» **DATA RECORDS**
::::

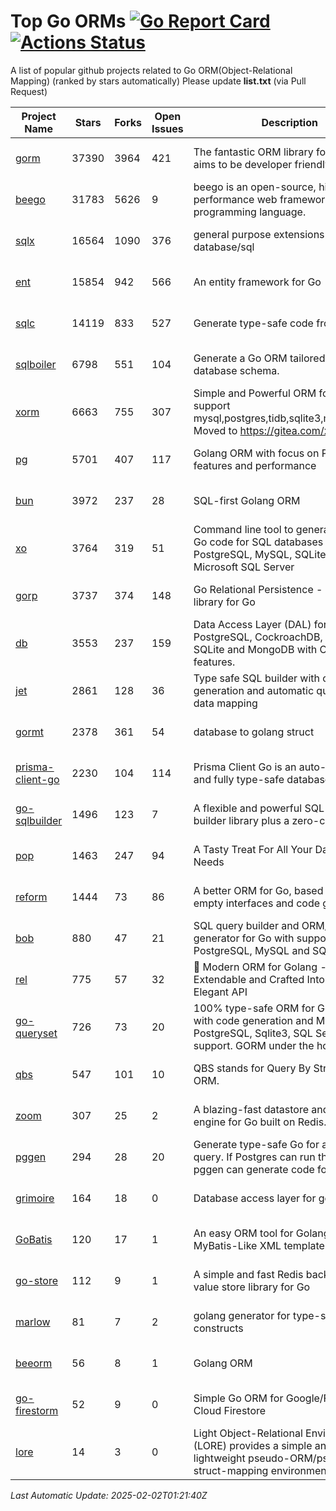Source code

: # Top Go ORMs [![Go Report Card](https://goreportcard.com/badge/github.com/d-tsuji/awesome-go-orms)](https://goreportcard.com/report/github.com/d-tsuji/awesome-go-orms) [![Actions Status](https://github.com/d-tsuji/awesome-go-orms/workflows/CI/badge.svg)](https://github.com/d-tsuji/awesome-go-orms/actions)
A list of popular github projects related to Go ORM(Object-Relational Mapping) (ranked by stars automatically)
Please update **list.txt** (via Pull Request)

| Project Name | Stars | Forks | Open Issues | Description | Last Update |
| ------------ | ----- | ----- | ----------- | ----------- | ----------- |
| [gorm](https://github.com/go-gorm/gorm) | 37390 | 3964 | 421 | The fantastic ORM library for Golang, aims to be developer friendly | 2025-02-02 01:05:07 |
| [beego](https://github.com/beego/beego) | 31783 | 5626 | 9 | beego is an open-source, high-performance web framework for the Go programming language. | 2025-02-01 07:58:49 |
| [sqlx](https://github.com/jmoiron/sqlx) | 16564 | 1090 | 376 | general purpose extensions to golang's database/sql | 2025-02-01 10:36:50 |
| [ent](https://github.com/ent/ent) | 15854 | 942 | 566 | An entity framework for Go | 2025-02-01 21:52:44 |
| [sqlc](https://github.com/sqlc-dev/sqlc) | 14119 | 833 | 527 | Generate type-safe code from SQL | 2025-02-01 22:04:34 |
| [sqlboiler](https://github.com/volatiletech/sqlboiler) | 6798 | 551 | 104 | Generate a Go ORM tailored to your database schema. | 2025-02-01 11:29:31 |
| [xorm](https://github.com/go-xorm/xorm) | 6663 | 755 | 307 | Simple and Powerful ORM for Go, support mysql,postgres,tidb,sqlite3,mssql,oracle, Moved to https://gitea.com/xorm/xorm | 2025-02-01 02:35:17 |
| [pg](https://github.com/go-pg/pg) | 5701 | 407 | 117 | Golang ORM with focus on PostgreSQL features and performance | 2025-02-02 00:42:08 |
| [bun](https://github.com/uptrace/bun) | 3972 | 237 | 28 | SQL-first Golang ORM | 2025-02-01 13:07:07 |
| [xo](https://github.com/xo/xo) | 3764 | 319 | 51 | Command line tool to generate idiomatic Go code for SQL databases supporting PostgreSQL, MySQL, SQLite, Oracle, and Microsoft SQL Server | 2025-01-28 14:44:05 |
| [gorp](https://github.com/go-gorp/gorp) | 3737 | 374 | 148 | Go Relational Persistence - an ORM-ish library for Go | 2025-02-01 18:13:01 |
| [db](https://github.com/upper/db) | 3553 | 237 | 159 | Data Access Layer (DAL) for PostgreSQL, CockroachDB, MySQL, SQLite and MongoDB with ORM-like features. | 2025-01-31 22:18:02 |
| [jet](https://github.com/go-jet/jet) | 2861 | 128 | 36 | Type safe SQL builder with code generation and automatic query result data mapping | 2025-02-01 19:12:58 |
| [gormt](https://github.com/xxjwxc/gormt) | 2378 | 361 | 54 | database to golang struct | 2025-01-25 04:58:30 |
| [prisma-client-go](https://github.com/steebchen/prisma-client-go) | 2230 | 104 | 114 | Prisma Client Go is an auto-generated and fully type-safe database client | 2025-01-31 22:38:16 |
| [go-sqlbuilder](https://github.com/huandu/go-sqlbuilder) | 1496 | 123 | 7 | A flexible and powerful SQL string builder library plus a zero-config ORM. | 2025-01-31 11:00:18 |
| [pop](https://github.com/gobuffalo/pop) | 1463 | 247 | 94 | A Tasty Treat For All Your Database Needs | 2025-01-31 11:00:19 |
| [reform](https://github.com/go-reform/reform) | 1444 | 73 | 86 | A better ORM for Go, based on non-empty interfaces and code generation. | 2025-01-07 15:24:14 |
| [bob](https://github.com/stephenafamo/bob) | 880 | 47 | 21 | SQL query builder and ORM/Factory generator for Go with support for PostgreSQL, MySQL and SQLite | 2025-02-01 19:19:56 |
| [rel](https://github.com/go-rel/rel) | 775 | 57 | 32 | :gem: Modern ORM for Golang - Testable, Extendable and Crafted Into a Clean and Elegant API | 2025-01-12 03:11:27 |
| [go-queryset](https://github.com/jirfag/go-queryset) | 726 | 73 | 20 | 100% type-safe ORM for Go (Golang) with code generation and MySQL, PostgreSQL, Sqlite3, SQL Server support. GORM under the hood. | 2024-10-18 17:42:31 |
| [qbs](https://github.com/coocood/qbs) | 547 | 101 | 10 | QBS stands for Query By Struct. A Go ORM. | 2025-01-02 13:34:20 |
| [zoom](https://github.com/albrow/zoom) | 307 | 25 | 2 | A blazing-fast datastore and querying engine for Go built on Redis. | 2025-01-31 10:59:33 |
| [pggen](https://github.com/jschaf/pggen) | 294 | 28 | 20 | Generate type-safe Go for any Postgres query. If Postgres can run the query, pggen can generate code for it. | 2025-01-18 16:36:55 |
| [grimoire](https://github.com/Fs02/grimoire) | 164 | 18 | 0 | Database access layer for golang | 2024-09-13 05:02:06 |
| [GoBatis](https://github.com/mei-rune/GoBatis) | 120 | 17 | 1 | An easy ORM tool for Golang, support MyBatis-Like XML template SQL | 2025-01-10 05:03:11 |
| [go-store](https://github.com/gosuri/go-store) | 112 | 9 | 1 | A simple and fast Redis backed key-value store library for Go | 2023-09-25 03:42:25 |
| [marlow](https://github.com/dadleyy/marlow) | 81 | 7 | 2 | golang generator for type-safe sql api constructs | 2024-09-26 21:16:01 |
| [beeorm](https://github.com/latolukasz/beeorm) | 56 | 8 | 1 | Golang ORM | 2025-01-10 21:08:58 |
| [go-firestorm](https://github.com/jschoedt/go-firestorm) | 52 | 9 | 0 | Simple Go ORM for Google/Firebase Cloud Firestore | 2024-09-04 05:56:37 |
| [lore](https://github.com/abrahambotros/lore) | 14 | 3 | 0 | Light Object-Relational Environment (LORE) provides a simple and lightweight pseudo-ORM/pseudo-struct-mapping environment for Go | 2023-09-25 08:03:17 |

*Last Automatic Update: 2025-02-02T01:21:40Z*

::::

» **ACTIVITY**
All of the records need to be restated word for word, but not the pictures.

» **RESPONSE TO THE EXERCISE**
Source code

: # Top Go ORMs [![Go Report Card](https://goreportcard.com/badge/github.com/d-tsuji/awesome-go-orms)](https://goreportcard.com/report/github.com/d-tsuji/awesome-go-orms) [![Actions Status](https://github.com/d-tsuji/awesome-go-orms/workflows/CI/badge.svg)](https://github.com/d-tsuji/awesome-go-orms/actions)
A list of popular github projects related to Go ORM(Object-Relational Mapping) (ranked by stars automatically)
Please update **list.txt** (via Pull Request)

| Project Name | Stars | Forks | Open Issues | Description | Last Update |
| ------------ | ----- | ----- | ----------- | ----------- | ----------- |
| [gorm](https://github.com/go-gorm/gorm) | 37390 | 3964 | 421 | The fantastic ORM library for Golang, aims to be developer friendly | 2025-02-02 01:05:07 |
| [beego](https://github.com/beego/beego) | 31783 | 5626 | 9 | beego is an open-source, high-performance web framework for the Go programming language. | 2025-02-01 07:58:49 |
| [sqlx](https://github.com/jmoiron/sqlx) | 16564 | 1090 | 376 | general purpose extensions to golang's database/sql | 2025-02-01 10:36:50 |
| [ent](https://github.com/ent/ent) | 15854 | 942 | 566 | An entity framework for Go | 2025-02-01 21:52:44 |
| [sqlc](https://github.com/sqlc-dev/sqlc) | 14119 | 833 | 527 | Generate type-safe code from SQL | 2025-02-01 22:04:34 |
| [sqlboiler](https://github.com/volatiletech/sqlboiler) | 6798 | 551 | 104 | Generate a Go ORM tailored to your database schema. | 2025-02-01 11:29:31 |
| [xorm](https://github.com/go-xorm/xorm) | 6663 | 755 | 307 | Simple and Powerful ORM for Go, support mysql,postgres,tidb,sqlite3,mssql,oracle, Moved to https://gitea.com/xorm/xorm | 2025-02-01 02:35:17 |
| [pg](https://github.com/go-pg/pg) | 5701 | 407 | 117 | Golang ORM with focus on PostgreSQL features and performance | 2025-02-02 00:42:08 |
| [bun](https://github.com/uptrace/bun) | 3972 | 237 | 28 | SQL-first Golang ORM | 2025-02-01 13:07:07 |
| [xo](https://github.com/xo/xo) | 3764 | 319 | 51 | Command line tool to generate idiomatic Go code for SQL databases supporting PostgreSQL, MySQL, SQLite, Oracle, and Microsoft SQL Server | 2025-01-28 14:44:05 |
| [gorp](https://github.com/go-gorp/gorp) | 3737 | 374 | 148 | Go Relational Persistence - an ORM-ish library for Go | 2025-02-01 18:13:01 |
| [db](https://github.com/upper/db) | 3553 | 237 | 159 | Data Access Layer (DAL) for PostgreSQL, CockroachDB, MySQL, SQLite and MongoDB with ORM-like features. | 2025-01-31 22:18:02 |
| [jet](https://github.com/go-jet/jet) | 2861 | 128 | 36 | Type safe SQL builder with code generation and automatic query result data mapping | 2025-02-01 19:12:58 |
| [gormt](https://github.com/xxjwxc/gormt) | 2378 | 361 | 54 | database to golang struct | 2025-01-25 04:58:30 |
| [prisma-client-go](https://github.com/steebchen/prisma-client-go) | 2230 | 104 | 114 | Prisma Client Go is an auto-generated and fully type-safe database client | 2025-01-31 22:38:16 |
| [go-sqlbuilder](https://github.com/huandu/go-sqlbuilder) | 1496 | 123 | 7 | A flexible and powerful SQL string builder library plus a zero-config ORM. | 2025-01-31 11:00:18 |
| [pop](https://github.com/gobuffalo/pop) | 1463 | 247 | 94 | A Tasty Treat For All Your Database Needs | 2025-01-31 11:00:19 |
| [reform](https://github.com/go-reform/reform) | 1444 | 73 | 86 | A better ORM for Go, based on non-empty interfaces and code generation. | 2025-01-07 15:24:14 |
| [bob](https://github.com/stephenafamo/bob) | 880 | 47 | 21 | SQL query builder and ORM/Factory generator for Go with support for PostgreSQL, MySQL and SQLite | 2025-02-01 19:19:56 |
| [rel](https://github.com/go-rel/rel) | 775 | 57 | 32 | :gem: Modern ORM for Golang - Testable, Extendable and Crafted Into a Clean and Elegant API | 2025-01-12 03:11:27 |
| [go-queryset](https://github.com/jirfag/go-queryset) | 726 | 73 | 20 | 100% type-safe ORM for Go (Golang) with code generation and MySQL, PostgreSQL, Sqlite3, SQL Server support. GORM under the hood. | 2024-10-18 17:42:31 |
| [qbs](https://github.com/coocood/qbs) | 547 | 101 | 10 | QBS stands for Query By Struct. A Go ORM. | 2025-01-02 13:34:20 |
| [zoom](https://github.com/albrow/zoom) | 307 | 25 | 2 | A blazing-fast datastore and querying engine for Go built on Redis. | 2025-01-31 10:59:33 |
| [pggen](https://github.com/jschaf/pggen) | 294 | 28 | 20 | Generate type-safe Go for any Postgres query. If Postgres can run the query, pggen can generate code for it. | 2025-01-18 16:36:55 |
| [grimoire](https://github.com/Fs02/grimoire) | 164 | 18 | 0 | Database access layer for golang | 2024-09-13 05:02:06 |
| [GoBatis](https://github.com/mei-rune/GoBatis) | 120 | 17 | 1 | An easy ORM tool for Golang, support MyBatis-Like XML template SQL | 2025-01-10 05:03:11 |
| [go-store](https://github.com/gosuri/go-store) | 112 | 9 | 1 | A simple and fast Redis backed key-value store library for Go | 2023-09-25 03:42:25 |
| [marlow](https://github.com/dadleyy/marlow) | 81 | 7 | 2 | golang generator for type-safe sql api constructs | 2024-09-26 21:16:01 |
| [beeorm](https://github.com/latolukasz/beeorm) | 56 | 8 | 1 | Golang ORM | 2025-01-10 21:08:58 |
| [go-firestorm](https://github.com/jschoedt/go-firestorm) | 52 | 9 | 0 | Simple Go ORM for Google/Firebase Cloud Firestore | 2024-09-04 05:56:37 |
| [lore](https://github.com/abrahambotros/lore) | 14 | 3 | 0 | Light Object-Relational Environment (LORE) provides a simple and lightweight pseudo-ORM/pseudo-struct-mapping environment for Go | 2023-09-25 08:03:17 |

*Last Automatic Update: 2025-02-02T01:21:40Z*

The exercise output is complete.